I was browsing to find out more about the new MAC Zandra collection & I stumbled across a news program featuring an interview with the designer.  She mentioned she has finished a collection for MAC that is being released in October with "a big show in London" to promote it.  The show was "Full Focus" on video.google.com (March 20, 2006).  This should mean lots of bright colors!!!!  Rejoice!!


----------



## Parishoon (Jun 20, 2006)

she does indeed love bright bold colours!

linking to wire image & film magic pics of her (plmk if it's not okay)
Zandra Rhodes
Zandra Rhodes at a MAC Cocktail party


----------



## ette (Jun 20, 2006)

Wait is she the next icon? Or is this a mini collection like those Asia exclusives for some pop stars?


----------



## Juneplum (Jun 21, 2006)

ummm 
	

	
	
		
		

		
			





 who is that??? 
	

	
	
		
		

		
		
	


	




 she of red hair and way crazy outfit??


----------



## BlahWah (Jun 21, 2006)

Quote:

   Originally Posted by *Juneplum* 
_ummm 
	

	
	
		
		

		
		
	


	




 who is that??? 
	

	
	
		
		

		
		
	


	




 she of red hair and way crazy outfit??_

 
*lol* I was thinking the exact same thing!  Though it would be interesting to see what collection they come up with.


----------



## PrettyinPink (Jun 21, 2006)

Wow, she's a funky lady! I'd like to know who she is too. I bet this collection will have really fun, bright colors!


----------



## bellaetoile (Jun 21, 2006)

so is this going to be an overseas exclusive? it sounds intriguing..


----------



## princessOfpOi (Jun 21, 2006)

Zandra Rhodes is a designer from and fairly big here in England, she's viewed as a bit of an eccentric among conservative types..

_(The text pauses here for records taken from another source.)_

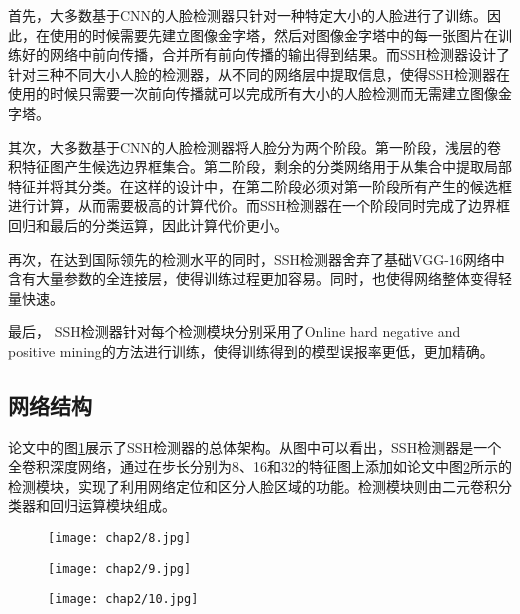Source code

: 首先，大多数基于CNN的人脸检测器只针对一种特定大小的人脸进行了训练。因此，在使用的时候需要先建立图像金字塔，然后对图像金字塔中的每一张图片在训练好的网络中前向传播，合并所有前向传播的输出得到结果。而SSH检测器设计了针对三种不同大小人脸的检测器，从不同的网络层中提取信息，使得SSH检测器在使用的时候只需要一次前向传播就可以完成所有大小的人脸检测而无需建立图像金字塔。

其次，大多数基于CNN的人脸检测器将人脸分为两个阶段。第一阶段，浅层的卷积特征图产生候选边界框集合。第二阶段，剩余的分类网络用于从集合中提取局部特征并将其分类。在这样的设计中，在第二阶段必须对第一阶段所有产生的候选框进行计算，从而需要极高的计算代价。而SSH检测器在一个阶段同时完成了边界框回归和最后的分类运算，因此计算代价更小。

再次，在达到国际领先的检测水平的同时，SSH检测器舍弃了基础VGG-16网络\cite{simonyan2014very}中含有大量参数的全连接层，使得训练过程更加容易。同时，也使得网络整体变得轻量快速。

最后， SSH检测器针对每个检测模块分别采用了Online hard negative and positive mining\cite{shrivastava2016training}的方法进行训练，使得训练得到的模型误报率更低，更加精确。

\subsection{网络结构}

论文\parencite{najibi2017ssh}中的图\ref{fig:ssh:arc}展示了SSH检测器的总体架构。从图中可以看出，SSH检测器是一个全卷积深度网络，通过在步长分别为8、16和32的特征图上添加如论文\parencite{najibi2017ssh}中图\ref{fig:ssh:det}所示的检测模块，实现了利用网络定位和区分人脸区域的功能。检测模块则由二元卷积分类器和回归运算模块组成。

\begin{figure}[!htp]
	\centering
	\texttt{[image: chap2/8.jpg]}
	\label{fig:ssh:arc}
\end{figure}

\begin{figure}[!htp]
	\centering
	\texttt{[image: chap2/9.jpg]}
	\label{fig:ssh:det}
\end{figure}

\begin{figure}[!htp]
	\centering
	\texttt{[image: chap2/10.jpg]}
	\label{fig:ssh:context}
\end{figure}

She is perpetually pink of hair and lots of fun so this collection should be exciting!


----------



## Juneplum (Jun 21, 2006)

^ cool! i'm looking forward to this collection now!!!


----------



## lianna (Jun 21, 2006)

Ooh that's sounds great. I think she'll be the next Icon then cos most of the time MAC doesn't ask celebrities for input on whole collections unless they're the icon.


----------



## caroni99 (Jun 21, 2006)

Maybe it will be like the Isabella Blow lipstick except instead of a lippie alone it will be a collection.

Isabella Blow was a designer right?


----------



## martygreene (Jun 21, 2006)

This may well be like the Isabella Blow, Y and Kei, Luella, Elie Saab, etc. collections. Probably a palette or a couple items, but not a whole collection.


----------



## merleskaya (Jun 21, 2006)

Quote:

   Originally Posted by *martygreene* 
_This may well be like the Isabella Blow, Y and Kei, Luella, Elie Saab, etc. collections. Probably a palette or a couple items, but not a whole collection._

 
That's what I was thinking, too.  Zandra's been around since the late 60s and has had a hand in some eccentric fashion trends from the 70s onward.  Princess Diana wore a few of her gowns during the exploding-bow 80s period.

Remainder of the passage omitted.